- [Available records]:
•••••

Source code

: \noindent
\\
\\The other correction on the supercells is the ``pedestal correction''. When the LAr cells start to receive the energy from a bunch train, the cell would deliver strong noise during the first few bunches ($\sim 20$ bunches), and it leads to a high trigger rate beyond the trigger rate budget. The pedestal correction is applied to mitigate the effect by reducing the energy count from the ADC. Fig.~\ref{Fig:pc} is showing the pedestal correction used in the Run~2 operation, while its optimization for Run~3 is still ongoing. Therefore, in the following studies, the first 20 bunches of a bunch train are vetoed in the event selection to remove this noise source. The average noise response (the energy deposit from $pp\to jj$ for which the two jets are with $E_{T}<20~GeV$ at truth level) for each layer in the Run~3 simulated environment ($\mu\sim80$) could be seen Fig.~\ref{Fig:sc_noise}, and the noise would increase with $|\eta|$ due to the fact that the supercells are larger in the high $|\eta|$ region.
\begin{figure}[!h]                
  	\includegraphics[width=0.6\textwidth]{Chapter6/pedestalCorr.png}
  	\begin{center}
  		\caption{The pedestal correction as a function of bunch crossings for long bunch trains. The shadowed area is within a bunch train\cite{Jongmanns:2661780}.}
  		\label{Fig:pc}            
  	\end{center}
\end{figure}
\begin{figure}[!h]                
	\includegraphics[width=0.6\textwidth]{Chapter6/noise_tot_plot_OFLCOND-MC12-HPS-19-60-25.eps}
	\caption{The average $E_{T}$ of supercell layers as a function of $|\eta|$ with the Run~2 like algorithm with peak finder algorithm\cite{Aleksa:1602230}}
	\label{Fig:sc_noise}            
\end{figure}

•••••

- [Task]:
Filter the data above down to lines with the word "bunch", and copy them.

- [Result below]:
\\The other correction on the supercells is the ``pedestal correction''. When the LAr cells start to receive the energy from a bunch train, the cell would deliver strong noise during the first few bunches ($\sim 20$ bunches), and it leads to a high trigger rate beyond the trigger rate budget. The pedestal correction is applied to mitigate the effect by reducing the energy count from the ADC. Fig.~\ref{Fig:pc} is showing the pedestal correction used in the Run~2 operation, while its optimization for Run~3 is still ongoing. Therefore, in the following studies, the first 20 bunches of a bunch train are vetoed in the event selection to remove this noise source. The average noise response (the energy deposit from $pp\to jj$ for which the two jets are with $E_{T}<20~GeV$ at truth level) for each layer in the Run~3 simulated environment ($\mu\sim80$) could be seen Fig.~\ref{Fig:sc_noise}, and the noise would increase with $|\eta|$ due to the fact that the supercells are larger in the high $|\eta|$ region.
  		\caption{The pedestal correction as a function of bunch crossings for long bunch trains. The shadowed area is within a bunch train\cite{Jongmanns:2661780}.}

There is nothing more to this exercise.